Method
System Overview
AirVLA is a vision-language-action system for aerial manipulation that transfers manipulation capabilities from foundation models pretrained on fixed-base robot arms to an underactuated quadrotor platform. The system takes as input RGB images from multiple viewpoints and a natural language task description, and outputs relative end-effector pose commands executed by a low-level flight controller.
The key challenge in this transfer is the mismatch between the quasi-static regimes of tabletop manipulation and aerial manipulation, where the platform must continuously stabilize against gravity while simultaneously executing precise gripper motions. Grasping an object introduces a step change in effective mass that, if uncompensated, causes the drone to sag and potentially fail the task.
Our approach addresses this challenge through two main contributions: (1) a physics-aware guidance mechanism that augments the pretrained policy's action generation process with payload-aware vertical compensation at inference time, and (2) a Gaussian-splatting data pipeline that enables efficient collection and synthesis of diverse training trajectories from a small number of seed flights. Together, these allow a VLA model pretrained on large-scale robot manipulation data to perform aerial pick-and-place and navigation with minimal drone-specific fine-tuning.
Hardware
The system integrates the ModalAI Starling 2 Max drone with a customized Universal Manipulation Interface (UMI) gripper and multiple cameras to enable autonomous aerial manipulation. The Starling 2 Max is powered by the VOXL 2 companion computer (Qualcomm QRB5165). The customized UMI-style gripper is attached to the underside of the drone, enabling dynamic grasping. The system integrates one external camera and two onboard cameras (downward and forward-facing), providing RGB images at 5Hz.
Gripper Design: The gripper is designed to be built cheaply without specialized tools. The frame is entirely 3D printed, with two hobby-grade servos slotting in without screws. The fingers are adapted from the UMI gripper, facilitating direct comparison with arm-based policies trained with similar end-effector geometry. The design prioritizes low weight for extended flight time while maintaining sufficient grip strength for the target objects.

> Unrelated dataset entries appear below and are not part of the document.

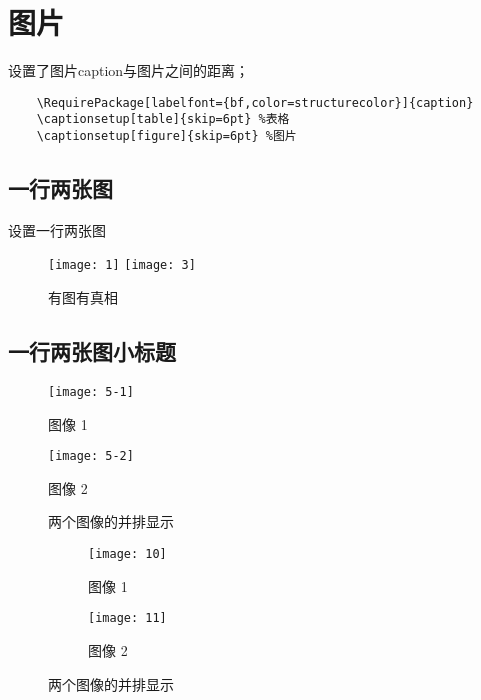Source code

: \chapter{图片}


设置了图片caption与图片之间的距离；
\begin{lstlisting}
    \RequirePackage[labelfont={bf,color=structurecolor}]{caption} 
    \captionsetup[table]{skip=6pt} %表格
    \captionsetup[figure]{skip=6pt} %图片
\end{lstlisting}

\section{一行两张图}
设置一行两张图
\begin{figure}[htbp]
    \centering
    \texttt{[image: 1]}
    \hspace*{1cm}
    \texttt{[image: 3]}
    \caption{有图有真相}
    \label{fig:myphoto}
\end{figure}


\section{一行两张图小标题}


\begin{figure}[!htbp]
    \centering
    \begin{minipage}[t]{0.45\textwidth}
        \centering
        \texttt{[image: 5-1]} %
        \caption{图像 1}
        \label{fig1a}
    \end{minipage}
    \begin{minipage}[t]{0.45\textwidth}
        \centering
        \texttt{[image: 5-2]} %
        \caption{图像 2}
        \label{fig1b}
    \end{minipage}
    \caption{两个图像的并排显示}
    \label{fig1}
\end{figure}



\begin{figure}[!htbp]
    \centering
    \begin{subfigure}[b]{0.45\textwidth}
        \centering
        \texttt{[image: 10]} %
        \caption{图像 1}
        \label{fig:sub1}
    \end{subfigure}
    \hspace*{1cm}
    \begin{subfigure}[b]{0.45\textwidth}
        \centering
        \texttt{[image: 11]} %
        \caption{图像 2}
        \label{fig:sub2}
    \end{subfigure}
    \caption{两个图像的并排显示}
    \label{fig:main}
\end{figure}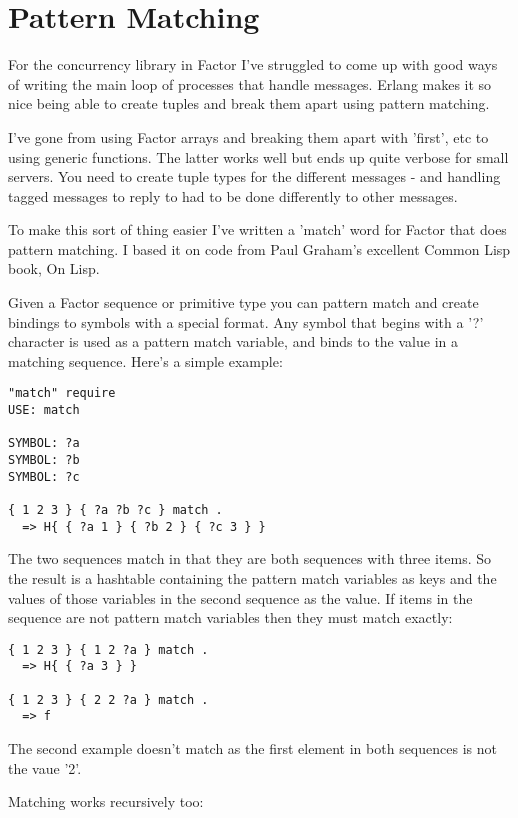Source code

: \chapter{Pattern Matching}\label{patternmatching}

For the concurrency library in Factor I've struggled to come up with
good ways of writing the main loop of processes that handle
messages. Erlang makes it so nice being able to create tuples and
break them apart using pattern matching.

I've gone from using Factor arrays and breaking them apart with
'first', etc to using generic functions. The latter works well but
ends up quite verbose for small servers. You need to create tuple
types for the different messages - and handling tagged messages to
reply to had to be done differently to other messages.

To make this sort of thing easier I've written a 'match' word for
Factor that does pattern matching. I based it on code from Paul
Graham's excellent Common Lisp book, On Lisp.

Given a Factor sequence or primitive type you can pattern match and
create bindings to symbols with a special format. Any symbol that
begins with a '?' character is used as a pattern match variable, and
binds to the value in a matching sequence. Here's a simple example:

\begin{verbatim}
"match" require
USE: match

SYMBOL: ?a
SYMBOL: ?b
SYMBOL: ?c

{ 1 2 3 } { ?a ?b ?c } match . 
  => H{ { ?a 1 } { ?b 2 } { ?c 3 } }
\end{verbatim}


The two sequences match in that they are both sequences with three
items. So the result is a hashtable containing the pattern match
variables as keys and the values of those variables in the second
sequence as the value. If items in the sequence are not pattern match
variables then they must match exactly:

\begin{verbatim}
{ 1 2 3 } { 1 2 ?a } match .
  => H{ { ?a 3 } }

{ 1 2 3 } { 2 2 ?a } match .
  => f
\end{verbatim}


The second example doesn't match as the first element in both
sequences is not the vaue '2'.

Matching works recursively too:

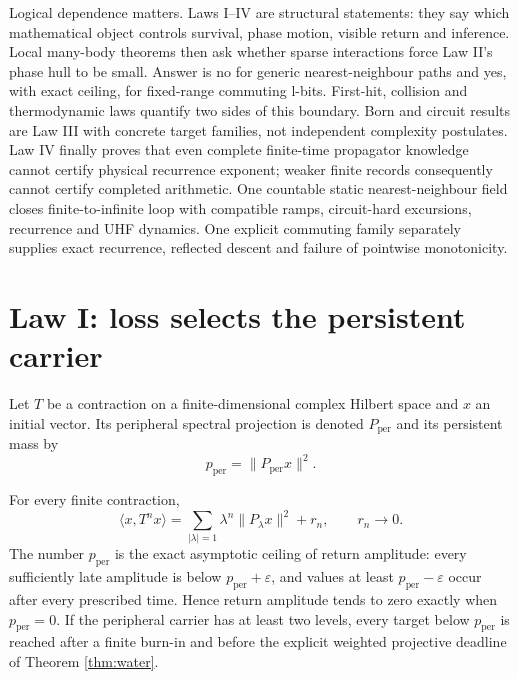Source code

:Logical dependence matters.  Laws I--IV are structural statements: they say
which mathematical object controls survival, phase motion, visible return and
inference.  Local many-body theorems then ask whether sparse interactions
force Law II's phase hull to be small.  Answer is no for generic
nearest-neighbour paths and yes, with exact ceiling, for fixed-range
commuting l-bits.  First-hit, collision and thermodynamic laws quantify two
sides of this boundary.  Born and circuit results are Law III with concrete
target families, not independent complexity postulates.  Law IV finally
proves that even complete finite-time propagator knowledge cannot certify
physical recurrence exponent; weaker finite records consequently cannot
certify completed arithmetic.  One
countable static nearest-neighbour field closes finite-to-infinite loop with
compatible ramps, circuit-hard excursions, recurrence and UHF dynamics.  One
explicit commuting family separately supplies exact recurrence, reflected
descent and failure of pointwise monotonicity.

\section{Law I: loss selects the persistent carrier}

Let $T$ be a contraction on a finite-dimensional complex Hilbert space and
$x$ an initial vector.  Its peripheral spectral projection is denoted
$P_{\mathrm{per}}$ and its persistent mass by
\begin{equation}
 p_{\mathrm{per}}=\|P_{\mathrm{per}}x\|^2.            \label{eq:peripheral-new}
\end{equation}

\begin{theorem}
\label{thm:carrier}
For every finite contraction,
\begin{equation}
 \langle x,T^nx\rangle
 =\sum_{|\lambda|=1}\lambda^n\|P_\lambda x\|^2+r_n,
 \qquad r_n\longrightarrow0.                         \label{eq:persistentdecomp-new}
\end{equation}
The number $p_{\mathrm{per}}$ is the exact asymptotic ceiling of return
amplitude: every sufficiently late amplitude is below
$p_{\mathrm{per}}+\varepsilon$, and values at least
$p_{\mathrm{per}}-\varepsilon$ occur after every prescribed time.  Hence
return amplitude tends to zero exactly when $p_{\mathrm{per}}=0$.  If the
peripheral carrier has at least two levels, every target below
$p_{\mathrm{per}}$ is reached after a finite burn-in and before the explicit
weighted projective deadline of Theorem \ref{thm:water}.
\end{theorem}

Observation and Action Spaces: The observation space consists of RGB images from three cameras at 256×256 resolution, the drone's estimated pose from a motion capture system, and gripper aperture. The action space, consisting of the drone position and yaw, is represented as an action chunk A ∈ ℝH×D (i.e., end-effector 4 DoF delta poses and gripper commands D over horizon H). Actions are generated at 10 Hz and executed by the PX4 flight controller via position setpoints.
Policy Architecture
We build on π0, a vision-language-action model that represents the conditional action distribution using a flow-matching (continuous-time) generative model. Given an observation o (images, proprioception, language), π0 defines a velocity field vθ(xτ, o, τ) over latent action chunks and diffusion/flow time τ ∈ [0,1]. Sampling draws x0 ~ 𝒩(0, I) and integrates the ODE to obtain the generated action chunk A = x1.
For real-time execution, we employ Real-Time Chunking (RTC), which enables asynchronous inference by freezing the prefix of the next chunk that will execute before inference completes, and inpainting the remaining suffix conditioned on the frozen prefix. RTC defines a soft temporal mask over the horizon that blends previously committed actions with newly generated actions to avoid discontinuities at chunk boundaries.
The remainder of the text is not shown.